Un vin vieilli dans la mer est-il vraiment meilleur? Pour en avoir le coeur net, le responsable d’un grand cru du Bordelais et ses amis, un tonnelier et un ostréiculteur, ont mené une expérience oenologique originale, un « banc d’essai » entre terre et mer.

« C’est d’abord une histoire de copains, ça a germé dans la tête de l’un et ça a été repris par les autres », explique Bruno Lemoine, directeur général et vinificateur du Château Larrivet Haut-Brion (sud-ouest de la France), en présentant mardi à la presse les résultats « surprenants » de l’expérience mais « suffisamment intéressants » selon lui pour être rendus publics.

« J’avais entendu un tas d’histoires sur le vieillissement en mer », concernant par exemple les vins de Bandol ou les bordeaux envoyés en Inde au XVIIIe siècle par le viticulteur Louis-Gaspard d’Estournel, dont les invendus seraient revenus en France bien meilleurs qu’ils n’étaient initialement, dit-il.

« Ca m’a amusé, questionné, et lorsqu’en 2009 nous avons eu un millésime exceptionnel, riches en tanins, je me suis dit qu’il fallait faire quelque chose avec ça », raconte M. Lemoine.

Il confie donc à son ami Pierre-Guillaume Chiberry, de la tonnellerie Radoux, la réalisation de deux petites barriques de 56 litres, pour prolonger le vieillissement de son vin rouge durant six mois supplémentaires. L’un sera conservé de manière classique dans un chai du château, l’autre immergé dans un prestigieux parc à huîtres du bassin voisin d’Arcachon, le Parc de l’Impératrice.

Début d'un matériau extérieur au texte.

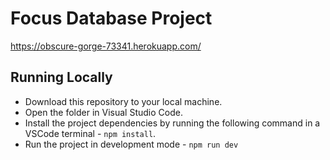 # Focus Database Project
https://obscure-gorge-73341.herokuapp.com/
## Running Locally

- Download this repository to your local machine. 
- Open the folder in Visual Studio Code. 
- Install the project dependencies by running the following command in a VSCode terminal -  `npm install`. 
- Run the project in development mode - `npm run dev`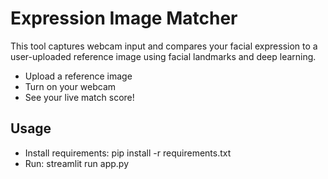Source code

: # Expression Image Matcher

This tool captures webcam input and compares your facial expression to a user-uploaded reference image using facial landmarks and deep learning.
- Upload a reference image
- Turn on your webcam
- See your live match score!

## Usage
- Install requirements: pip install -r requirements.txt
- Run: streamlit run app.py
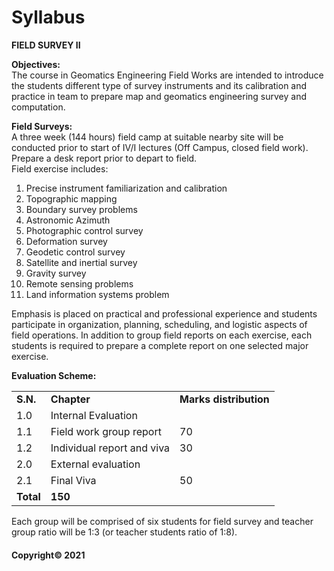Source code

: # Syllabus

**FIELD SURVEY II**

**Objectives:**  
The course in Geomatics Engineering Field Works are intended to introduce the students different type of survey instruments and its calibration and practice in team to prepare map and geomatics engineering survey and computation.

**Field Surveys:**  
A three week (144 hours) field camp at suitable nearby site will be conducted prior to start of IV/I lectures (Off Campus, closed field work).  
Prepare a desk report prior to depart to field.  
Field exercise includes:

1. Precise instrument familiarization and calibration
2. Topographic mapping
3. Boundary survey problems
4. Astronomic Azimuth
5. Photographic control survey
6. Deformation survey
7. Geodetic control survey
8. Satellite and inertial survey
9. Gravity survey
10. Remote sensing problems
11. Land information systems problem

Emphasis is placed on practical and professional experience and students participate in organization, planning, scheduling, and logistic aspects of field operations. In addition to group field reports on each exercise, each students is required to prepare a complete report on one selected major exercise.

**Evaluation Scheme:**

||||
|---|---|---|
|**S.N.**|**Chapter**|**Marks distribution**|
|1.0|Internal Evaluation|
|1.1|Field work group report|70|
|1.2|Individual report and viva|30|
|2.0|External evaluation|
|2.1|Final Viva|50|
|**Total**|**150**|

Each group will be comprised of six students for field survey and teacher group ratio will be 1:3 (or teacher students ratio of 1:8).

#### Copyright&copy; 2021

M. Chiberry met ses trois Meilleurs ouvriers de France à l’ouvrage pour réaliser les deux fûts, à la main et simultanément pour leur donner des caractéristiques identiques et ne pas fausser ainsi les paramètres de l’expérience.

Pris au jeu, les salariés de la tonnellerie livreront même les deux fûts à vélo jusqu’au domaine de M. Lemoine, distant de 150 km, pour qu’ils soient remplis du cru 2009 « classique » en juin 2011.

Osmose

Alors que la première barrique, baptisée « Tellus » (déesse romaine de la Terre) reste au chai, la seconde, nommée « Neptune » (dieu de la mer) est embarquée sur le bateau de l’ostréiculteur Joël Dupuch pour être placée dans son parc, « au point zéro des marées basses ».

Par souci de protection, le fût est placé dans une enceinte de béton dotée d’un couvercle et enchaîné. « Le tonneau pouvait bouger un peu » et a donc dû subir un phénomène de tangage ou de roulis, explique Joël Dupuch, qui estime qu’il a dû se retrouver brièvement à l’air libre 25 à 30 fois durant les six mois de vieillissement.

Les deux barriques ont été sorties fin janvier pour être mises en bouteille, goûtées par les expérimentateurs et analysées par un laboratoire vinicole.

Si la cuvée « Tellus » ayant poursuivi sa maturation en chai a quelque peu déçu, « Neptune » a réservé de bonnes surprises.

« Quand on l’a goûté, il était bien mieux que ce qu’il aurait dû être », avec du « moelleux et de la complexité » qu’on ne retrouve pas chez son cousin terrien, plus « austère », estime Bernard Burtschy, dégustateur-expert.

Les analyses en laboratoire ont confirmé qu’il y avait bien eu des échanges « par osmose » entre le vin de la barrique et la mer environnante, malgré une bonde en inox parfaitement étanche.

En six mois, le « Neptune » a perdu de l’alcool et a vu sa teneur en sodium augmenter, d’où ses saveurs légèrement salines qui « affinent les tanins ». « Autrefois, les Romains rajoutaient un peu d’eau salée dans leur vin », rappelle M. Burtschy, « et l’on sait que le sel est un exhausteur de goût ».

« On goûte aujourd’hui à un instant +t+, mais après, il faut voir comment le vin continue à évoluer », souligne M. Lemoine, qui souhaite suivre sur dix ans cette cuvée sous-marine et va travailler « sur d’autres types d’élevage et de barriques ».